Shenila Khoja-Moolji is the Hamad bin Khalifa al-Thani Endowed Chair of Muslim Societies and Professor at Georgetown University. She is known for her award-winning contributions to studies of girlhood, masculinity, and community formation.

Khoja-Moolji is the author of four scholarly monographs published by University of California Press, Oxford University Press, and University of Minnesota Press that have won awards from international academic associations. Her books include: Forging the Ideal Educated Girl: The Production of Desirable Subjects in Muslim South Asia (University of California Press, 2018); Sovereign Attachments: Masculinity, Muslimness, and Affective Politics in Pakistan (University of California Press, 2021); Rebuilding Community: Displaced Women and the Making of a Shia Ismaili Muslim Sociality (Oxford University Press, 2023); and The Impossibility of Muslim Boyhood (University of Minnesota Press, 2024).

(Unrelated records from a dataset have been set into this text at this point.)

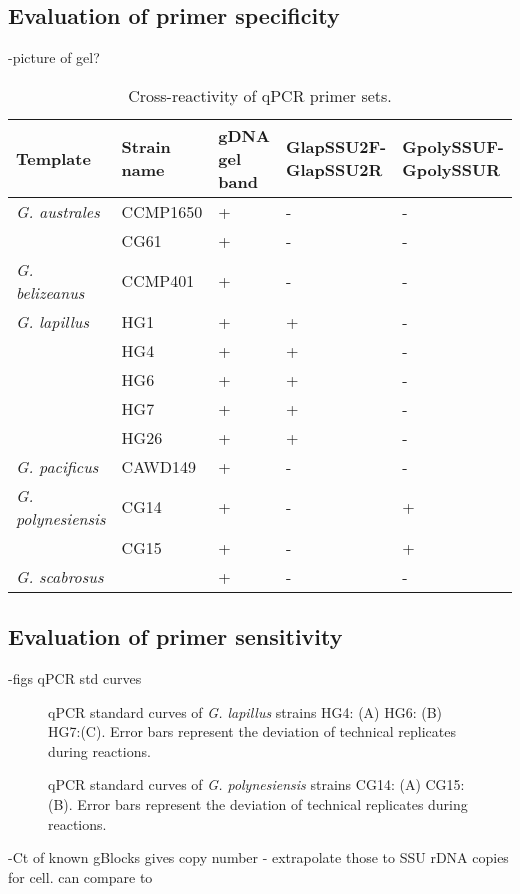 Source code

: \documentclass[12pt]{article}
\begin{document}
\subsection{Evaluation of primer specificity}
-picture of gel?
\FloatBarrier
\begin{table}
\caption{Cross-reactivity of qPCR primer sets.}
\label{tbl:CrossreactTable}
\begin{tabular}{ | p{4cm} | p{3cm} | p{2cm} | p{2.5cm} | p{2.5cm} | }
\hline
\textbf{Template} & \textbf{Strain name} & \textbf{gDNA gel band} & \textbf{GlapSSU2F-GlapSSU2R} & \textbf{GpolySSUF-GpolySSUR} \\
\hline
\emph{G. australes} & CCMP1650 &+&-&- \\
\hline
& CG61 &+&-&- \\
\hline
\emph{G. belizeanus}&CCMP401&+&-&-\\
\hline
\emph{G. lapillus}&HG1&+&+&-\\
\hline
&HG4&+&+&-\\
\hline
&HG6&+&+&-\\
\hline
&HG7&+&+&-\\
\hline
&HG26&+&+&-\\
\hline
\emph{G. pacificus}&CAWD149&+&-&-\\
\hline
\emph{G. polynesiensis}&CG14&+&-&+\\
\hline
&CG15&+&-&+\\
\hline
\emph{G. scabrosus}&&+&-&-\\
\hline
\end{tabular}
\end{table}
\FloatBarrier
 
\subsection{Evaluation of primer sensitivity}
-figs qPCR std curves
\FloatBarrier
\begin{figure}
\caption{qPCR standard curves of \emph{G. lapillus} strains HG4: (A) HG6: (B) HG7:(C). Error bars represent the deviation of technical replicates during reactions.}
\label{fig:lapiStd}
\end{figure}
\FloatBarrier
\FloatBarrier
\begin{figure}
\caption{qPCR standard curves of \emph{G. polynesiensis} strains CG14: (A) CG15: (B). Error bars represent the deviation of technical replicates during reactions.}
\label{fig:polyStd}
\end{figure}
\FloatBarrier
-Ct of known gBlocks gives copy number - extrapolate those to SSU rDNA copies for cell. can compare to
\end{document}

== Early life and education ==
Khoja-Moolji grew up in Hyderabad, Pakistan. She is a Shia Ismaili Muslim. She received a scholarship from the United World Colleges to do an International Baccalaureate. She studied at Brown University, Harvard University, and Columbia University.

== Career ==
Between 2016 and 2018, Khoja-Moolji was a postdoctoral and visiting scholar at the University of Pennsylvania's Alice Paul Center for Research on Gender, Sexuality and Women. In 2018, she joined the Gender, Sexuality, and Women's Studies program at Bowdoin College, where she earned early tenure and promotion within three and a half years. In 2022, Khoja-Moolji was appointed as the Hamad bin Khalifa al-Thani Associate Professor of Muslim societies, a tenured and endowed chair position, at Georgetown University.

Khoja-Moolji is known for her theorizations of Muslim girlhood, which includes several articles that analyze the portrayal of Malala Yousafzai and the politics of international development campaigns.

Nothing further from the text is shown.